La cirugía del transexual no debe denominarse “cambio de sexo”, ya que el cambio existe previamente en el psiquismo del paciente, la cirugía corresponde a una adaptación de genitales externos al sexo psíquico irrenunciable del paciente. Como apunta Will, el transexualismo, se puede considerar como un síndrome caracterizado por el hecho de que una persona que, desde el punto de vista genotípico y fenotípico es clasificada dentro de un determinado sexo, tiene conciencia de ser del sexo opuesto o de vivir a la manera que lo hacen los sujetos del sexo contrario, no obstante ser una persona normal desde una perspectiva genética y morfológica. Ella sin embargo, está poseída de una aspiración a modificar quirúrgicamente su propio sexo somático, para el efecto de obtener el reconocimiento jurídico de tal transformación. (Patti-Will, Mutamento di sesso e tutela della persona, pág. 129).
Concluyamos, conforme a las definiciones presentadas, que transexual es aquella persona que habiendo nacido con un sexo determinado en su partida de nacimiento, en realidad pertenece a uno opuesto y bien diferenciado del registral.

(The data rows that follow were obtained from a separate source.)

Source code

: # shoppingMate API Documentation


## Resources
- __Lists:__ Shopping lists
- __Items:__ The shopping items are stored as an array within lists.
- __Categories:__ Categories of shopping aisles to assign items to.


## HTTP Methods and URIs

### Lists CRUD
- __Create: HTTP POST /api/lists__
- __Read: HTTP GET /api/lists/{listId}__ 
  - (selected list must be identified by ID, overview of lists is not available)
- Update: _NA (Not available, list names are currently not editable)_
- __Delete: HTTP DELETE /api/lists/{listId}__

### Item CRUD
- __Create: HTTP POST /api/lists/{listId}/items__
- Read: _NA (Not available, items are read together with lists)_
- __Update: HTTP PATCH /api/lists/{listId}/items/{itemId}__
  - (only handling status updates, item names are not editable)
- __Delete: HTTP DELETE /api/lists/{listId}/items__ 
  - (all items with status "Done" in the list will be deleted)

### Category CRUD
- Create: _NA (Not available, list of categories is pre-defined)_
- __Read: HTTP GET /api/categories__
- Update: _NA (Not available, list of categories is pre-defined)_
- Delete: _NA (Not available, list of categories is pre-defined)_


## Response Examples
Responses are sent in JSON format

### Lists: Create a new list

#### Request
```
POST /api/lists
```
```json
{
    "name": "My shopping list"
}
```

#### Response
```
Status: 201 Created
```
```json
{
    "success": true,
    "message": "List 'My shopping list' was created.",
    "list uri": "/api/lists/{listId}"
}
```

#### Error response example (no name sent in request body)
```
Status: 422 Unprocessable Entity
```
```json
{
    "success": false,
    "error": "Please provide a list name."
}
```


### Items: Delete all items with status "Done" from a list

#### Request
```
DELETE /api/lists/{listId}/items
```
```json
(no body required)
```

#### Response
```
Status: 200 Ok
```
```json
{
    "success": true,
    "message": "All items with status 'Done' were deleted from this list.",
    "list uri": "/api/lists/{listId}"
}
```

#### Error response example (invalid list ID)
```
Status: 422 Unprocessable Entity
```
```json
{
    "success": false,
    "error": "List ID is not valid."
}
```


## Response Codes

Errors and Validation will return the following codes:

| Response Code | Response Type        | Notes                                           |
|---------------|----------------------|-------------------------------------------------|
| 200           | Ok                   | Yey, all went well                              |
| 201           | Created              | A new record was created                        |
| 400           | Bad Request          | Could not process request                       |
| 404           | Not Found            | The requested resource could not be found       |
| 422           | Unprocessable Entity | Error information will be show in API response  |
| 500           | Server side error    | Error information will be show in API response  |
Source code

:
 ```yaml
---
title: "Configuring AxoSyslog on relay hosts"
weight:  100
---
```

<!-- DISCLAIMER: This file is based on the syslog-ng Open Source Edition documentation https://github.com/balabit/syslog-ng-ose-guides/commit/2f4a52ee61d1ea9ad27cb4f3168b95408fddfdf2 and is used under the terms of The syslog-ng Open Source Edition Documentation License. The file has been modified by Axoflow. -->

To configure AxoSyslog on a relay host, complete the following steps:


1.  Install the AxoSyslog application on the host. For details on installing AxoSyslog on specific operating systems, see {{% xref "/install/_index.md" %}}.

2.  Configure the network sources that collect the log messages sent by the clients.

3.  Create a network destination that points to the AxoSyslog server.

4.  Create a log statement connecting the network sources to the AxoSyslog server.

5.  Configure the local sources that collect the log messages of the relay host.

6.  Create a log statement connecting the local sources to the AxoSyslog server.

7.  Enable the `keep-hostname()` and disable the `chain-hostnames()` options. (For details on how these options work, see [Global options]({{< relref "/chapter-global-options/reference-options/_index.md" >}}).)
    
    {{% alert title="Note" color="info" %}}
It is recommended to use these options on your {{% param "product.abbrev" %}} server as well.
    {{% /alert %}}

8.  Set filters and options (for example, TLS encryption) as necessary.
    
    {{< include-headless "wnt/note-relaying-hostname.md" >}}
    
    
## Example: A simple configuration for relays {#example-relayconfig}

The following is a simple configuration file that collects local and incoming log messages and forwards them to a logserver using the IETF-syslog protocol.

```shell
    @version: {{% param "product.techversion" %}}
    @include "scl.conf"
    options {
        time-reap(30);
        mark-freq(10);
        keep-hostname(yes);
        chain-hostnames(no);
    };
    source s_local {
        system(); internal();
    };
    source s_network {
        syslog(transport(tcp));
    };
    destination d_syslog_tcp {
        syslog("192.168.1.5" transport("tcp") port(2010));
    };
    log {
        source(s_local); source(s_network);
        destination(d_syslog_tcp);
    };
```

El transexual debe ser absolutamente diferenciado del homosexual, quien se caracteriza por preferir su realización erótica con personas que tienen genitales semejantes a los suyos. El homosexual no tiene conflicto con su físico, no le perturban sus genitales, y en general solo pide que se lo acepte como es, y que no se discrimine su conducta sexual. El pequeño porcentaje de homosexuales afeminados, debe ser considerado por el psiquiatra en el diagnóstico diferencial, pero ellos no se sienten mujeres y no tienen conflicto con su cuerpo.
Entre lo que se denomina travestismo, encontramos a personas que usan vestimentas o maquillaje opuesto a su sexo y que pueden ser de conducta tanto hetero como homosexual. En general es denominado “travesti” a un homosexual muy feminizado que con frecuencia ejerce la prostitución ( algunos con rol sexual masculino) pero que no se siente mujer genuina y acepta sus genitales.